I think about the hurricanes and earthquakes of late, that have afflicted Mexico and Texas and Florida and so many places. The bus of a hurricane has come, and it’s our job to help out its victims. That’s why we have a second collection. That’s why we’re planning our trip. Because even if we don’t know anyone in Texas, they’re still our brothers and sisters in the Lord.
And then there are sins. When someone we know is in a bad place, doing some sin, in front of the bus, going down the bad road….it is our job to do what we can to fix the situation. In our first reading from Eziekel, God says: if there is a wicked man doing wicked things, and you see him but don’t do anything to help him stop–not only will he be in trouble, but so will you. In other words, you see a guy in front of the bus but you don’t push him away. Jesus says the same in our Gospel: “If your brother sins against you, go and tell him his fault….”

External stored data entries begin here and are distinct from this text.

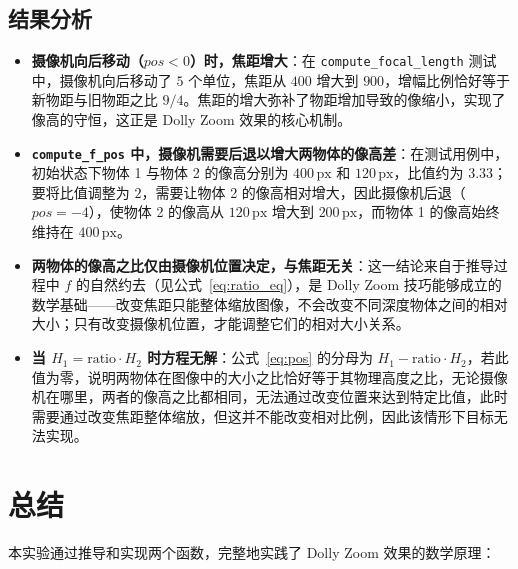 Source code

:\documentclass[12pt,a4paper]{ctexart}
\begin{document}
\subsection{结果分析}

\begin{itemize}
  \item \textbf{摄像机向后移动（$pos < 0$）时，焦距增大}：在 \texttt{compute\_focal\_length} 测试中，摄像机向后移动了 $5$ 个单位，焦距从 $400$ 增大到 $900$，增幅比例恰好等于新物距与旧物距之比 $9/4$。焦距的增大弥补了物距增加导致的像缩小，实现了像高的守恒，这正是 Dolly Zoom 效果的核心机制。

  \item \textbf{\texttt{compute\_f\_pos} 中，摄像机需要后退以增大两物体的像高差}：在测试用例中，初始状态下物体 1 与物体 2 的像高分别为 $400\,\text{px}$ 和 $120\,\text{px}$，比值约为 $3.33$；要将比值调整为 $2$，需要让物体 2 的像高相对增大，因此摄像机后退（$pos = -4$），使物体 2 的像高从 $120\,\text{px}$ 增大到 $200\,\text{px}$，而物体 1 的像高始终维持在 $400\,\text{px}$。

  \item \textbf{两物体的像高之比仅由摄像机位置决定，与焦距无关}：这一结论来自于推导过程中 $f$ 的自然约去（见公式~\eqref{eq:ratio_eq}），是 Dolly Zoom 技巧能够成立的数学基础——改变焦距只能整体缩放图像，不会改变不同深度物体之间的相对大小；只有改变摄像机位置，才能调整它们的相对大小关系。

  \item \textbf{当 $H_1 = \text{ratio} \cdot H_2$ 时方程无解}：公式~\eqref{eq:pos} 的分母为 $H_1 - \text{ratio} \cdot H_2$，若此值为零，说明两物体在图像中的大小之比恰好等于其物理高度之比，无论摄像机在哪里，两者的像高之比都相同，无法通过改变位置来达到特定比值，此时需要通过改变焦距整体缩放，但这并不能改变相对比例，因此该情形下目标无法实现。
\end{itemize}

\section{总结}

本实验通过推导和实现两个函数，完整地实践了 Dolly Zoom 效果的数学原理：
\end{document}
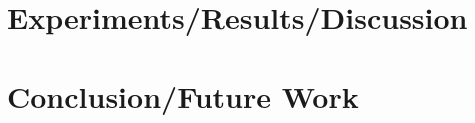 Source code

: \documentclass[10]{article}
\begin{document}
\section*{Experiments/Results/Discussion}

\section*{Conclusion/Future Work}

\end{document}
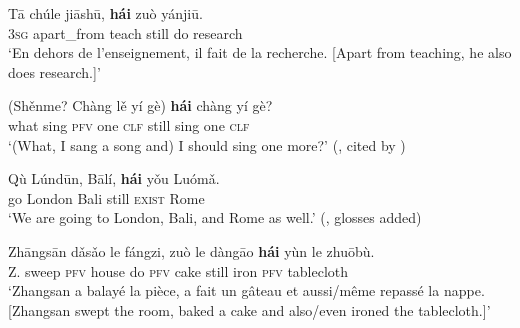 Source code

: \begin{exe}

	\ex
	\gll Tā	chúle	jiāshū,		\textbf{hái}	zuò	yánjiū.\\
	3\textsc{sg} apart\_from teach still do research\\
	\glt \lq En dehors de l'enseignement, il fait de la recherche. [Apart from teaching, he also does research.]\rq{ }\parencite[273]{Paris1988}
	
		\ex
	\gll (Shěnme?	Chàng lě	yí	gè) \textbf{hái} chàng		yí	gè?\\
	\phantom{(}what sing \textsc{pfv} one \textsc{clf} still sing one \textsc{clf}\\
	\glt \lq (What, I sang a song and) I should sing one more?' (\cite[127]{Shen2006}, cited by \cite[56]{JingSchmidtGries2009})
	
	\ex\label{exAppendixMandarinHaiYou}
	\gll Qù Lúndūn, Bālí, \textbf{hái} yǒu Luómǎ.\\
	go London Bali still \textsc{exist} Rome\\
	\glt \lq We are going to London, Bali, and Rome as well.' (\cite[312]{Wiedenhof2015}, glosses added)
	
	\ex\label{exAppendixMandarinAdditive4}
	\gll Zhāngsān dǎsǎo le fángzi, zuò le dàngāo \textbf{hái} yùn le zhuōbù.\\
	Z. sweep \textsc{pfv} house do \textsc{pfv} cake still iron \textsc{pfv} tablecloth\\
	\glt \lq Zhangsan a balayé la pièce, a fait un gâteau et aussi/même repassé la nappe. [Zhangsan swept the room, baked a cake and also/even ironed the tablecloth.]\rq{ }\parencite[113]{Donazzan2008}
\end{exe}

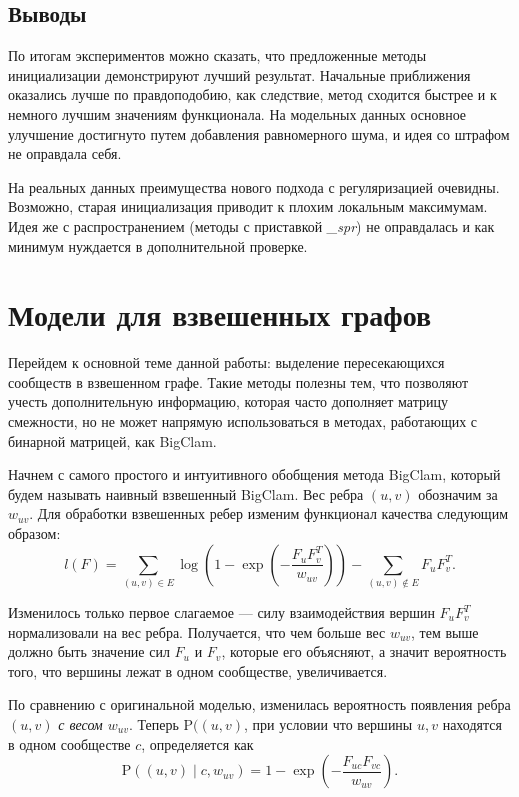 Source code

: \documentclass{ITaSconf}
\def\PP{\mathrm{P}}
\begin{document}
	\subsection{Выводы} 
	По итогам экспериментов можно сказать, что предложенные методы инициализации демонстрируют лучший результат. 
	Начальные приближения оказались лучше по правдоподобию, как следствие, метод сходится быстрее и к немного лучшим значениям функционала. 
	На модельных данных основное улучшение достигнуто путем добавления равномерного шума, и идея со штрафом не оправдала себя.
	
	На реальных данных преимущества нового подхода с регуляризацией очевидны. 
	Возможно, старая инициализация приводит к плохим локальным максимумам. 
	Идея же с распространением (методы с приставкой \textit{\_spr}) не оправдалась и как минимум нуждается в дополнительной проверке.
	
	\section{Модели для взвешенных графов}
	
	Перейдем к основной теме данной работы: выделение пересекающихся сообществ в взвешенном графе. 
	Такие методы полезны тем, что позволяют учесть дополнительную информацию, которая часто дополняет матрицу смежности, но не может напрямую использоваться в методах, работающих с бинарной матрицей, как BigClam.
	
	Начнем с самого простого и интуитивного обобщения метода BigClam, который будем называть наивный взвешенный BigClam.
	Вес ребра $(u,v)$ обозначим за $w_{uv}$. 
	Для обработки взвешенных ребер изменим функционал качества следующим образом:
	$$l(F) = \sum_{(u,v)\in E} \log\left(1 - \exp\left( - \dfrac{F_{u} F_{v}^T}{w_{uv}}\right)\right) - \sum_{(u,v) \notin E} F_{u} F_{v}^T.$$
	
	Изменилось только первое слагаемое --- силу взаимодействия вершин $F_u F_v^T$ нормализовали на вес ребра.
	Получается, что чем больше вес $w_{uv}$, тем выше должно быть значение сил $F_u$ и $F_v$, которые его объясняют, а значит вероятность того, что вершины лежат в одном сообществе, увеличивается.
	
	По сравнению с оригинальной моделью, изменилась вероятность появления ребра $(u,v)$ \textit{с весом $w_{uv}$}. Теперь $\PP((u,v)$, при условии что вершины $u,v$ находятся в одном сообществе $c$, определяется как
	$$\PP((u,v) \mid c, w_{uv})=1 - \exp\left(-\dfrac{F_{uc} F_{vc}}{w_{uv}}\right).$$
	
\end{document}
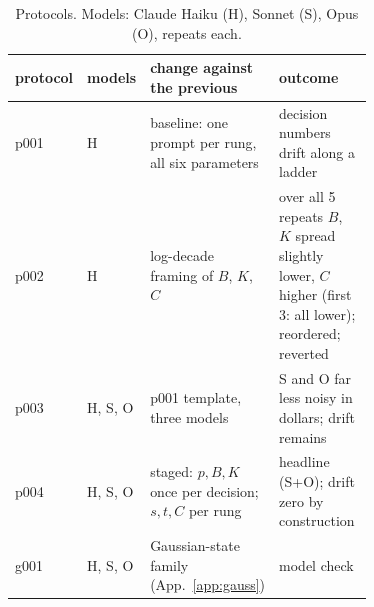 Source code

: \documentclass{article}
\begin{document}
\begin{table}[htbp]
\centering\footnotesize
\caption{Protocols. Models: Claude Haiku (H), Sonnet (S), Opus (O), \voiMemberKA{} repeats each.}
\label{tab:protocols}
\begin{tabular}{@{}llp{0.36\linewidth}p{0.35\linewidth}@{}}
\toprule
protocol & models & change against the previous & outcome\\
\midrule
p001 & H & baseline: one prompt per rung, all six parameters & decision numbers drift along a ladder\\
p002 & H & log-decade framing of $B$, $K$, $C$ & over all 5 repeats $B$, $K$ spread slightly lower, $C$ higher (first 3: all lower); reordered; reverted\\
p003 & H, S, O & p001 template, three models & S and O far less noisy in dollars; drift remains\\
p004 & H, S, O & staged: $p,B,K$ once per decision; $s,t,C$ per rung & headline (S+O); drift zero by construction\\
g001 & H, S, O & Gaussian-state family (App.~\ref{app:gauss}) & model check\\
\bottomrule
\end{tabular}
\end{table}

\begin{table}[htbp]
\centering
\caption{The consistency check per protocol: dispersion of the pooled p50 across the rungs of each ladder (CV for probabilities, $\log_{10}$ range for dollars); the ratio column divides CV($p$) by the mean CV of $s$ and $t$; last column: $p,B,K$ flatter than $s,t,C$. Top to bottom: p001 Haiku, p003 Sonnet+Opus, p004 Sonnet+Opus (headline).}
\label{tab:consistency}
\\[4pt]
\\[4pt]
\end{table}
\end{document}
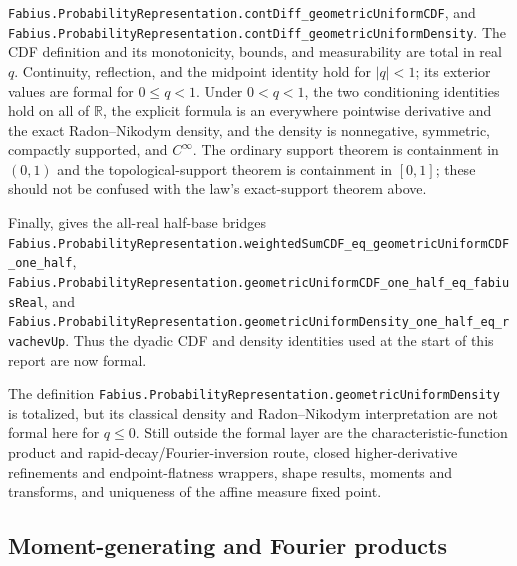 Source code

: \documentclass[11pt,oneside]{article}
\theoremstyle{definition}
\theoremstyle{remark}
\newcommand{\R}{\mathbb R}
\newcommand{\1}{\mathbf 1}
\begin{document}
\begin{statusbox}
\nolinkurl{Fabius.ProbabilityRepresentation.contDiff_geometricUniformCDF}, and
\nolinkurl{Fabius.ProbabilityRepresentation.contDiff_geometricUniformDensity}.
The CDF definition and its monotonicity, bounds, and measurability are total in real \(q\).
Continuity, reflection, and the midpoint identity hold for \(|q|<1\); its exterior values
are formal for \(0\le q<1\).  Under \(0<q<1\), the two conditioning identities hold on
all of \(\R\), the explicit formula is an everywhere pointwise derivative and the exact
Radon--Nikodym density, and the density is nonnegative, symmetric, compactly supported,
and \(C^\infty\).  The ordinary support theorem is containment in \((0,1)\) and the
topological-support theorem is containment in \([0,1]\); these should not be confused with
the law's exact-support theorem above.

Finally,  gives the all-real half-base bridges
\nolinkurl{Fabius.ProbabilityRepresentation.weightedSumCDF_eq_geometricUniformCDF_one_half},
\nolinkurl{Fabius.ProbabilityRepresentation.geometricUniformCDF_one_half_eq_fabiusReal},
and
\nolinkurl{Fabius.ProbabilityRepresentation.geometricUniformDensity_one_half_eq_rvachevUp}.
Thus the dyadic CDF and density identities used at the start of this report are now formal.

The definition \nolinkurl{Fabius.ProbabilityRepresentation.geometricUniformDensity} is
totalized, but its classical density and Radon--Nikodym interpretation are not formal here for
\(q\le0\).  Still outside the formal layer are the characteristic-function product and
rapid-decay/Fourier-inversion route, closed higher-derivative refinements and endpoint-flatness
wrappers, shape results, moments and transforms, and uniqueness of the affine measure fixed
point.
\end{statusbox}

\subsection{Moment-generating and Fourier products}
\end{document}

That is, admonish the sinner. Get them off the bad road. Remove them from in front of the bus.
Months ago a mother was crying to me. She was distraught because her son was at college and not going to Mass. She was terribly worried, with good reason. I asked her what she had done to help the situation….and she said, “Well, I’ve yelled at him!” It didn’t work. Sometimes we have to be creative and innovative in how we admonish the sinner. Maybe, instead of yelling, it would be better to share, in passing, about how much the Mass means to you….”I heard the best homily of my life,” you might say! Or talk about the Eucharist, or the blessing of belonging to this great community.
Another example. Maybe you know a gossip monger or two. Maybe, instead of just sitting there quietly when someone is badmouthing another, maybe we should say something nice about that person being badmouthed. That might be a good way to admonish.
Th bottom line is, it takes a village to get to heaven. We need to help each other out, point it out in a loving and kind way when someone we love is in front of a bus, in a place that leads to destruction….both here and hereafter. And there are a lot of people standing in front of the proverbial bus.
I do know this. People will, in the long run, appreciate it. Imagine, if you were in front of a bus and a man named George came along and pushed you out of the way, and died while saving you. Not a day would go by we wouldn’t thank God for George and his sacrifice.
Friends, that is Jesus. Jesus saw the bus coming and pushed us out of the way. Now we owe it to him to follow his example.